Listed entries
"""

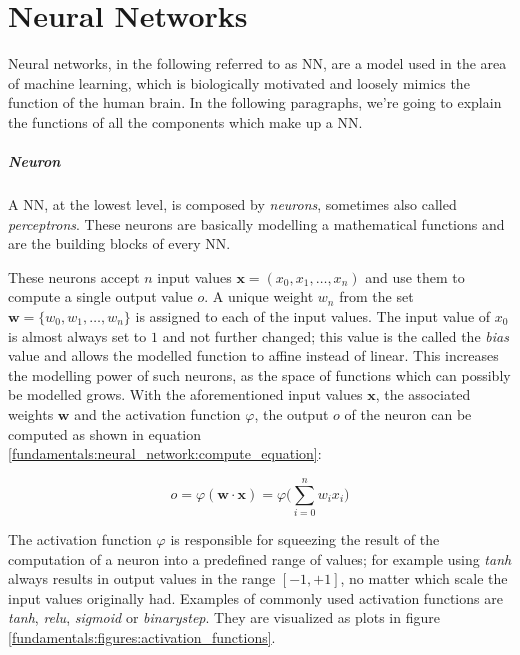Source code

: \chapter{Neural Networks}
\label{fundamentals:neural_network}

Neural networks, in the following referred to as NN, are a model used in the area of machine learning, which is biologically motivated and loosely mimics the function of the human brain. In the following paragraphs, we're going to explain the functions of all the components which make up a NN.

\paragraph{Neuron}\label{basic:neural_network:neuron} A NN, at the lowest level, is composed by \emph{neurons}, sometimes also called \emph{perceptrons}. These neurons are basically modelling a mathematical functions and are the building blocks of every NN.

These neurons accept $n$ input values $\mathbf{x} = (x_0, x_1, \dots, x_n)$ and use them to compute a single output value $o$. A unique weight $w_n$ from the set $\mathbf{w} = \{w_0, w_1, \dots, w_n\}$ is assigned to each of the input values. The input value of $x_0$ is almost always set to $1$ and not further changed; this value is the called the \emph{bias} value and allows the modelled function to affine instead of linear. This increases the modelling power of such neurons, as the space of functions which can possibly be modelled grows. With the aforementioned input values $\mathbf{x}$, the associated weights $\mathbf{w}$ and the activation function $\varphi$, the output $o$ of the neuron can be computed as shown in equation \ref{fundamentals:neural_network:compute_equation}:

\begin{equation}
o = \varphi(\mathbf{w} \cdot \mathbf{x}) = \varphi\bigg(\sum_{i=0}^{n} w_i x_i\bigg)
\label{fundamentals:neural_network:compute_equation}
\end{equation}

The activation function $\varphi$ is responsible for squeezing the result of the computation of a neuron into a predefined range of values; for example using \emph{tanh} always results in output values in the range $[-1, +1]$, no matter which scale the input values originally had. Examples of commonly used activation functions are \emph{tanh}, \emph{relu}, \emph{sigmoid} or \emph{binarystep}. They are visualized as plots in figure \ref{fundamentals:figures:activation_functions}.

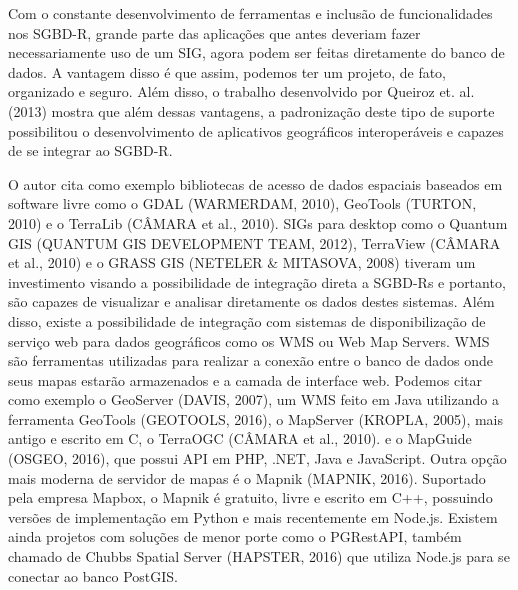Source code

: 		Com o constante desenvolvimento de ferramentas e inclusão de funcionalidades nos SGBD-R, grande parte das aplicações que antes deveriam fazer necessariamente uso de um SIG, agora podem ser feitas diretamente do banco de dados. A vantagem disso é que assim, podemos ter um projeto, de fato, organizado e seguro. Além disso, o trabalho desenvolvido por Queiroz et. al. (2013)\cite{QUEIROZ_etal13} mostra que além dessas vantagens, a padronização deste tipo de suporte possibilitou o desenvolvimento de aplicativos geográficos interoperáveis e capazes de se integrar ao SGBD-R.
		
		O autor cita como exemplo bibliotecas de acesso de dados espaciais baseados em software livre como o GDAL (WARMERDAM, 2010)\cite{WARMERDAM}, GeoTools (TURTON, 2010)\cite{TURTON} e o TerraLib (CÂMARA et al., 2010)\cite{CAMARA_etal10}. SIGs para desktop como o Quantum GIS (QUANTUM GIS DEVELOPMENT TEAM, 2012)\cite{QGIS}, TerraView (CÂMARA et al., 2010)\cite{CAMARA_etal10} e o GRASS GIS (NETELER \& MITASOVA, 2008)\cite{NETELER_MITASOVA} tiveram um investimento visando a possibilidade de integração direta a SGBD-Rs e portanto, são capazes de visualizar e analisar diretamente os dados destes sistemas. Além disso, existe a possibilidade de integração com sistemas de disponibilização de serviço web para dados geográficos como os WMS ou Web Map Servers. WMS são ferramentas utilizadas para realizar a conexão entre o banco de dados onde seus mapas estarão armazenados e a camada de interface web. Podemos citar como exemplo o GeoServer (DAVIS, 2007)\cite{DAVIS_07}, um WMS feito em Java utilizando a ferramenta GeoTools (GEOTOOLS, 2016), o MapServer (KROPLA, 2005)\cite{KROPLA}, mais antigo e escrito em C, o TerraOGC (CÂMARA et al., 2010)\cite{CAMARA_etal10}. e o MapGuide (OSGEO, 2016), que possui API em PHP, .NET, Java e JavaScript. Outra opção mais moderna de servidor de mapas é o Mapnik (MAPNIK, 2016)\cite{MAPBOX_JS}. Suportado pela empresa Mapbox, o Mapnik é gratuito, livre e escrito em C++, possuindo versões de implementação em Python e mais recentemente em Node.js. Existem ainda projetos com soluções de menor porte como o PGRestAPI, também chamado de Chubbs Spatial Server (HAPSTER, 2016)\cite{HAPSTER} que utiliza Node.js para se conectar ao banco PostGIS.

"""

Task brief
Scan the listing above and identify each line holding the string "label"; copy every such line.

Reply to the task
\label{fundamentals:neural_network}
\paragraph{Neuron}\label{basic:neural_network:neuron} A NN, at the lowest level, is composed by \emph{neurons}, sometimes also called \emph{perceptrons}. These neurons are basically modelling a mathematical functions and are the building blocks of every NN.
\label{fundamentals:neural_network:compute_equation}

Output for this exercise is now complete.